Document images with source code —
Segment Open
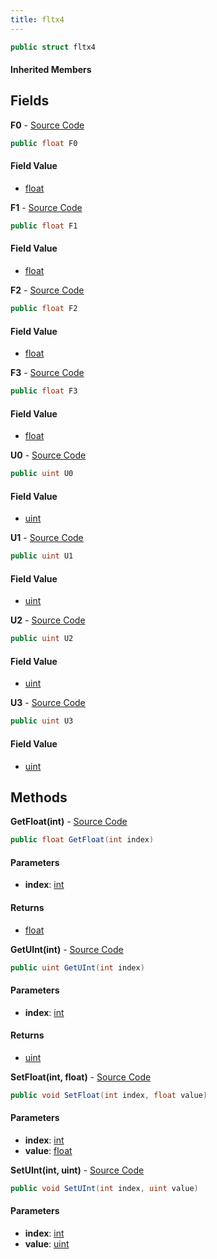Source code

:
 ```yaml
---
title: fltx4
---
```


```csharp
public struct fltx4
```

#### Inherited Members

## Fields

**F0** - [Source Code](https://github.com/swiftly-solution/swiftlys2/blob/master/managed/src/SwiftlyS2.Shared/Natives/Structs/fltx4.cs#L9)

```csharp
public float F0
```

#### Field Value

- [float](https://learn.microsoft.com/dotnet/api/system.single)

**F1** - [Source Code](https://github.com/swiftly-solution/swiftlys2/blob/master/managed/src/SwiftlyS2.Shared/Natives/Structs/fltx4.cs#L10)

```csharp
public float F1
```

#### Field Value

- [float](https://learn.microsoft.com/dotnet/api/system.single)

**F2** - [Source Code](https://github.com/swiftly-solution/swiftlys2/blob/master/managed/src/SwiftlyS2.Shared/Natives/Structs/fltx4.cs#L11)

```csharp
public float F2
```

#### Field Value

- [float](https://learn.microsoft.com/dotnet/api/system.single)

**F3** - [Source Code](https://github.com/swiftly-solution/swiftlys2/blob/master/managed/src/SwiftlyS2.Shared/Natives/Structs/fltx4.cs#L12)

```csharp
public float F3
```

#### Field Value

- [float](https://learn.microsoft.com/dotnet/api/system.single)

**U0** - [Source Code](https://github.com/swiftly-solution/swiftlys2/blob/master/managed/src/SwiftlyS2.Shared/Natives/Structs/fltx4.cs#L14)

```csharp
public uint U0
```

#### Field Value

- [uint](https://learn.microsoft.com/dotnet/api/system.uint32)

**U1** - [Source Code](https://github.com/swiftly-solution/swiftlys2/blob/master/managed/src/SwiftlyS2.Shared/Natives/Structs/fltx4.cs#L15)

```csharp
public uint U1
```

#### Field Value

- [uint](https://learn.microsoft.com/dotnet/api/system.uint32)

**U2** - [Source Code](https://github.com/swiftly-solution/swiftlys2/blob/master/managed/src/SwiftlyS2.Shared/Natives/Structs/fltx4.cs#L16)

```csharp
public uint U2
```

#### Field Value

- [uint](https://learn.microsoft.com/dotnet/api/system.uint32)

**U3** - [Source Code](https://github.com/swiftly-solution/swiftlys2/blob/master/managed/src/SwiftlyS2.Shared/Natives/Structs/fltx4.cs#L17)

```csharp
public uint U3
```

#### Field Value

- [uint](https://learn.microsoft.com/dotnet/api/system.uint32)

## Methods

**GetFloat(int)** - [Source Code](https://github.com/swiftly-solution/swiftlys2/blob/master/managed/src/SwiftlyS2.Shared/Natives/Structs/fltx4.cs#L19)

```csharp
public float GetFloat(int index)
```

#### Parameters

- **index**: [int](https://learn.microsoft.com/dotnet/api/system.int32)

#### Returns

- [float](https://learn.microsoft.com/dotnet/api/system.single)

**GetUInt(int)** - [Source Code](https://github.com/swiftly-solution/swiftlys2/blob/master/managed/src/SwiftlyS2.Shared/Natives/Structs/fltx4.cs#L28)

```csharp
public uint GetUInt(int index)
```

#### Parameters

- **index**: [int](https://learn.microsoft.com/dotnet/api/system.int32)

#### Returns

- [uint](https://learn.microsoft.com/dotnet/api/system.uint32)

**SetFloat(int, float)** - [Source Code](https://github.com/swiftly-solution/swiftlys2/blob/master/managed/src/SwiftlyS2.Shared/Natives/Structs/fltx4.cs#L37)

```csharp
public void SetFloat(int index, float value)
```

#### Parameters

- **index**: [int](https://learn.microsoft.com/dotnet/api/system.int32)
- **value**: [float](https://learn.microsoft.com/dotnet/api/system.single)

**SetUInt(int, uint)** - [Source Code](https://github.com/swiftly-solution/swiftlys2/blob/master/managed/src/SwiftlyS2.Shared/Natives/Structs/fltx4.cs#L49)

```csharp
public void SetUInt(int index, uint value)
```

#### Parameters

- **index**: [int](https://learn.microsoft.com/dotnet/api/system.int32)
- **value**: [uint](https://learn.microsoft.com/dotnet/api/system.uint32)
Segment Closed
Aim of the exercise — The records above are to be set down exactly as written, with no images.

Answer to this problem —
Source code

:
 ```yaml
---
title: fltx4
---
```


```csharp
public struct fltx4
```

#### Inherited Members

## Fields

**F0** - [Source Code](https://github.com/swiftly-solution/swiftlys2/blob/master/managed/src/SwiftlyS2.Shared/Natives/Structs/fltx4.cs#L9)

```csharp
public float F0
```

#### Field Value

- [float](https://learn.microsoft.com/dotnet/api/system.single)

**F1** - [Source Code](https://github.com/swiftly-solution/swiftlys2/blob/master/managed/src/SwiftlyS2.Shared/Natives/Structs/fltx4.cs#L10)

```csharp
public float F1
```

#### Field Value

- [float](https://learn.microsoft.com/dotnet/api/system.single)

**F2** - [Source Code](https://github.com/swiftly-solution/swiftlys2/blob/master/managed/src/SwiftlyS2.Shared/Natives/Structs/fltx4.cs#L11)

```csharp
public float F2
```

#### Field Value

- [float](https://learn.microsoft.com/dotnet/api/system.single)

**F3** - [Source Code](https://github.com/swiftly-solution/swiftlys2/blob/master/managed/src/SwiftlyS2.Shared/Natives/Structs/fltx4.cs#L12)

```csharp
public float F3
```

#### Field Value

- [float](https://learn.microsoft.com/dotnet/api/system.single)

**U0** - [Source Code](https://github.com/swiftly-solution/swiftlys2/blob/master/managed/src/SwiftlyS2.Shared/Natives/Structs/fltx4.cs#L14)

```csharp
public uint U0
```

#### Field Value

- [uint](https://learn.microsoft.com/dotnet/api/system.uint32)

**U1** - [Source Code](https://github.com/swiftly-solution/swiftlys2/blob/master/managed/src/SwiftlyS2.Shared/Natives/Structs/fltx4.cs#L15)

```csharp
public uint U1
```

#### Field Value

- [uint](https://learn.microsoft.com/dotnet/api/system.uint32)

**U2** - [Source Code](https://github.com/swiftly-solution/swiftlys2/blob/master/managed/src/SwiftlyS2.Shared/Natives/Structs/fltx4.cs#L16)

```csharp
public uint U2
```

#### Field Value

- [uint](https://learn.microsoft.com/dotnet/api/system.uint32)

**U3** - [Source Code](https://github.com/swiftly-solution/swiftlys2/blob/master/managed/src/SwiftlyS2.Shared/Natives/Structs/fltx4.cs#L17)

```csharp
public uint U3
```

#### Field Value

- [uint](https://learn.microsoft.com/dotnet/api/system.uint32)

## Methods

**GetFloat(int)** - [Source Code](https://github.com/swiftly-solution/swiftlys2/blob/master/managed/src/SwiftlyS2.Shared/Natives/Structs/fltx4.cs#L19)

```csharp
public float GetFloat(int index)
```

#### Parameters

- **index**: [int](https://learn.microsoft.com/dotnet/api/system.int32)

#### Returns

- [float](https://learn.microsoft.com/dotnet/api/system.single)

**GetUInt(int)** - [Source Code](https://github.com/swiftly-solution/swiftlys2/blob/master/managed/src/SwiftlyS2.Shared/Natives/Structs/fltx4.cs#L28)

```csharp
public uint GetUInt(int index)
```

#### Parameters

- **index**: [int](https://learn.microsoft.com/dotnet/api/system.int32)

#### Returns

- [uint](https://learn.microsoft.com/dotnet/api/system.uint32)

**SetFloat(int, float)** - [Source Code](https://github.com/swiftly-solution/swiftlys2/blob/master/managed/src/SwiftlyS2.Shared/Natives/Structs/fltx4.cs#L37)

```csharp
public void SetFloat(int index, float value)
```

#### Parameters

- **index**: [int](https://learn.microsoft.com/dotnet/api/system.int32)
- **value**: [float](https://learn.microsoft.com/dotnet/api/system.single)

**SetUInt(int, uint)** - [Source Code](https://github.com/swiftly-solution/swiftlys2/blob/master/managed/src/SwiftlyS2.Shared/Natives/Structs/fltx4.cs#L49)

```csharp
public void SetUInt(int index, uint value)
```

#### Parameters

- **index**: [int](https://learn.microsoft.com/dotnet/api/system.int32)
- **value**: [uint](https://learn.microsoft.com/dotnet/api/system.uint32)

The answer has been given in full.